In response to:

Shoot the Piano Player from the February 3, 1994 issue

To the Editors:

Sarah Kerr finds the happy ending of The Piano jolting, “a negation of everything that preceded it.” So, in a sense, it is. If Ada were an Emily Brontë heroine she could not find domestic happiness with Baines, any more than Catherine Linton could enjoy with Heathcliff the happiness of Elizabeth Bennett and Mr. Darcy. But I think she is wrong to conclude on this basis that the ending is an artistic error. The film is obsessed throughout with contradictions between romanticism and the wish for female autonomy, contradictions that inhabit many members of the film’s audience as surely as they do its heroine. Ada has been shaped by romantic scenarios of passion. These scenarios decree that a woman who gives herself to profound sexual passion will be drowned in it. (At the end of The Portrait of a Lady, the subject of Campion’s next film, Isabel, devotee of romantic fiction, rejects the passionate embrace of Caspar Goodwood because it feels like “a mighty sea, where she floated in fathomless waters.”) A woman must choose: either Pride and Prejudice or Wuthering Heights, either a love that respects the woman’s agency, but denies the centrality of sexual desire, or a love in which sexual desire eventually wastes and extinguishes the will.

Well, one might ask, why should this be? Why could one not give oneself to passion and discover that one’s will is after all going to choose life? And not only life, but joy? This is what Ada discovers—to her own great surprise—in the climatic underwater sequence. Convinced that her will has chosen death, she discovers in herself the desire for happiness. The sunlit ending that follows now has to be jolting and close to unconvincing—for it violates literary norms that are as deeply rooted in the audience as they are in Ada. But it is that very jolt that is the point: we are put on notice that the forms of expectation and desire generated in us by romanticism may have narrowed our sense of the possible.

What has made this ending possible all along—what has made it the only artistically coherent ending of this film—is the character of Baines, who from the beginning combines a brooding Heathcliff-like power with a genuine wish that Ada should speak, a somber romantic sexuality with a surprising tenderness and an odd respectfulness. Baines’s wishes, like Ada’s, are split—between the romantic desire to overwhelm her and the Kantian desire to make her a free gift of her own voice. Kerr speaks wryly of the “squat” body of Harvey Keitel. But for every woman I know who loves the film, this body is a central source of its interest. Powerfully muscled yet receptively soft, menacing yet generous, it renders convincing the thought that respect for autonomy may coexist with, and even motivate, the most passionate form of desire.
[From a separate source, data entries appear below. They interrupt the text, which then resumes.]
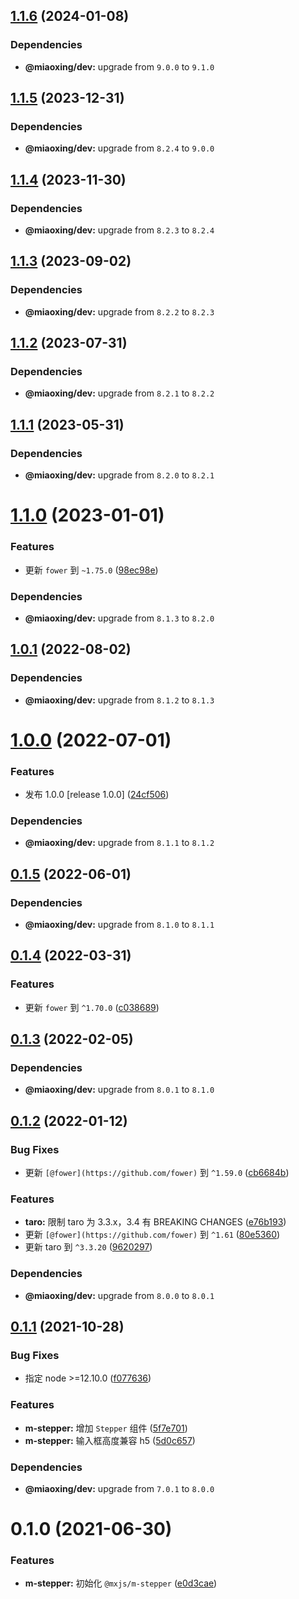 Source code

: ## [1.1.6](https://github.com/miaoxing/mxjs-m-stepper/compare/v1.1.5...v1.1.6) (2024-01-08)





### Dependencies

* **@miaoxing/dev:** upgrade from `9.0.0` to `9.1.0`

## [1.1.5](https://github.com/miaoxing/mxjs-m-stepper/compare/v1.1.4...v1.1.5) (2023-12-31)





### Dependencies

* **@miaoxing/dev:** upgrade from `8.2.4` to `9.0.0`

## [1.1.4](https://github.com/miaoxing/mxjs-m-stepper/compare/v1.1.3...v1.1.4) (2023-11-30)





### Dependencies

* **@miaoxing/dev:** upgrade from `8.2.3` to `8.2.4`

## [1.1.3](https://github.com/miaoxing/mxjs-m-stepper/compare/v1.1.2...v1.1.3) (2023-09-02)





### Dependencies

* **@miaoxing/dev:** upgrade from `8.2.2` to `8.2.3`

## [1.1.2](https://github.com/miaoxing/mxjs-m-stepper/compare/v1.1.1...v1.1.2) (2023-07-31)





### Dependencies

* **@miaoxing/dev:** upgrade from `8.2.1` to `8.2.2`

## [1.1.1](https://github.com/miaoxing/mxjs-m-stepper/compare/v1.1.0...v1.1.1) (2023-05-31)





### Dependencies

* **@miaoxing/dev:** upgrade from `8.2.0` to `8.2.1`

# [1.1.0](https://github.com/miaoxing/mxjs-m-stepper/compare/v1.0.1...v1.1.0) (2023-01-01)


### Features

* 更新 `fower` 到 `~1.75.0` ([98ec98e](https://github.com/miaoxing/mxjs-m-stepper/commit/98ec98ea8d73eb862f4f18ed6b9a9acb84296b1c))





### Dependencies

* **@miaoxing/dev:** upgrade from `8.1.3` to `8.2.0`

## [1.0.1](https://github.com/miaoxing/mxjs-m-stepper/compare/v1.0.0...v1.0.1) (2022-08-02)





### Dependencies

* **@miaoxing/dev:** upgrade from `8.1.2` to `8.1.3`

# [1.0.0](https://github.com/miaoxing/mxjs-m-stepper/compare/v0.1.5...v1.0.0) (2022-07-01)


### Features

* 发布 1.0.0 [release 1.0.0] ([24cf506](https://github.com/miaoxing/mxjs-m-stepper/commit/24cf5063f5a1229ab2a144d08fbdb848eed848b3))





### Dependencies

* **@miaoxing/dev:** upgrade from `8.1.1` to `8.1.2`

## [0.1.5](https://github.com/miaoxing/mxjs-m-stepper/compare/v0.1.4...v0.1.5) (2022-06-01)





### Dependencies

* **@miaoxing/dev:** upgrade from `8.1.0` to `8.1.1`

## [0.1.4](https://github.com/miaoxing/mxjs-m-stepper/compare/v0.1.3...v0.1.4) (2022-03-31)


### Features

* 更新 `fower` 到 `^1.70.0` ([c038689](https://github.com/miaoxing/mxjs-m-stepper/commit/c038689a3604ae687378a79e27f316ebfd5822bd))

## [0.1.3](https://github.com/miaoxing/mxjs-m-stepper/compare/v0.1.2...v0.1.3) (2022-02-05)





### Dependencies

* **@miaoxing/dev:** upgrade from `8.0.1` to `8.1.0`

## [0.1.2](https://github.com/miaoxing/mxjs-m-stepper/compare/v0.1.1...v0.1.2) (2022-01-12)


### Bug Fixes

* 更新 `[@fower](https://github.com/fower)` 到 `^1.59.0` ([cb6684b](https://github.com/miaoxing/mxjs-m-stepper/commit/cb6684bd63cedef5f366ff5d93f654ea5ab6faf9))


### Features

* **taro:** 限制 taro 为 3.3.x，3.4 有 BREAKING CHANGES ([e76b193](https://github.com/miaoxing/mxjs-m-stepper/commit/e76b1937444022af07bbbf3dfb06573f0a2c23b2))
* 更新 `[@fower](https://github.com/fower)` 到 `^1.61` ([80e5360](https://github.com/miaoxing/mxjs-m-stepper/commit/80e5360cd550f7e5b056a2bee1d583cf2d2edc6d))
* 更新 taro 到 `^3.3.20` ([9620297](https://github.com/miaoxing/mxjs-m-stepper/commit/96202971155f4016eff5e6a7e8351fcd1d4cb6db))





### Dependencies

* **@miaoxing/dev:** upgrade from `8.0.0` to `8.0.1`

## [0.1.1](https://github.com/miaoxing/mxjs-m-stepper/compare/v0.1.0...v0.1.1) (2021-10-28)


### Bug Fixes

* 指定 node >=12.10.0 ([f077636](https://github.com/miaoxing/mxjs-m-stepper/commit/f07763604a5718ddf51befa289b2dd2a25e93915))


### Features

* **m-stepper:** 增加 `Stepper` 组件 ([5f7e701](https://github.com/miaoxing/mxjs-m-stepper/commit/5f7e70118bb9c18d413e127a053ce91f67865ba8))
* **m-stepper:** 输入框高度兼容 h5 ([5d0c657](https://github.com/miaoxing/mxjs-m-stepper/commit/5d0c65796e17deba00782c1317e8034a8fb20ba0))





### Dependencies

* **@miaoxing/dev:** upgrade from `7.0.1` to `8.0.0`

# 0.1.0 (2021-06-30)


### Features

* **m-stepper:** 初始化 `@mxjs/m-stepper` ([e0d3cae](https://github.com/miaoxing/mxjs-m-stepper/commit/e0d3cae2174af85c250107180c922b48301d8553))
Is this true? Who can say. Meanwhile I know quite a few women who are going through old Keitel films, such as Bad Lieutenant and Reservoir Dogs, as if to find the answer to this urgent practical question.

Martha C. Nussbaum
Cambridge, Massachusetts

Sarah Kerr replies:

I thank Professor Pocock for his fascinating brief on the geography and history of New Zealand, and I agree with Professor Nussbaum: women need to seek the whole variety pack, not just one flavor. I also agree that the ending of The Piano is not an “artistic error” but an idea, and I think it is an idea that the last scene fails. The most arresting feature of the film up to this point has been the sex, and the most arresting feature of the sex that it occurs between two mercurial, glaring, and above all silent people—to be precise, between an inarticulate illiterate and a mute. There is a hostility to talking in these scenes, to feelings being expressed, to any of the usual means by which two people establish that they have not just sex but love, too. There is, in fact, a hostility to ideas. The sudden flash ahead to their perfect union is didactic and out of the blue, an unearned piece of wish fulfillment.
I meant no slight to Harvey Keitel (although I think his appeal is due to a soul charisma more than physique), and in fact Professor Nussbaum has reminded me of another film he did with a feminist theme and a troubling, emergency-exit finish. The film is Thelma and Louise, and in it Keitel plays a sensitive cop who is tracking two women on the lam. The proof of his sensitivity is that when the women come to the end of their ride and face certain arrest, rather than arresting them he chaperones their suicide over a cliff. This problem of the happy or sad ending is not unique to The Piano.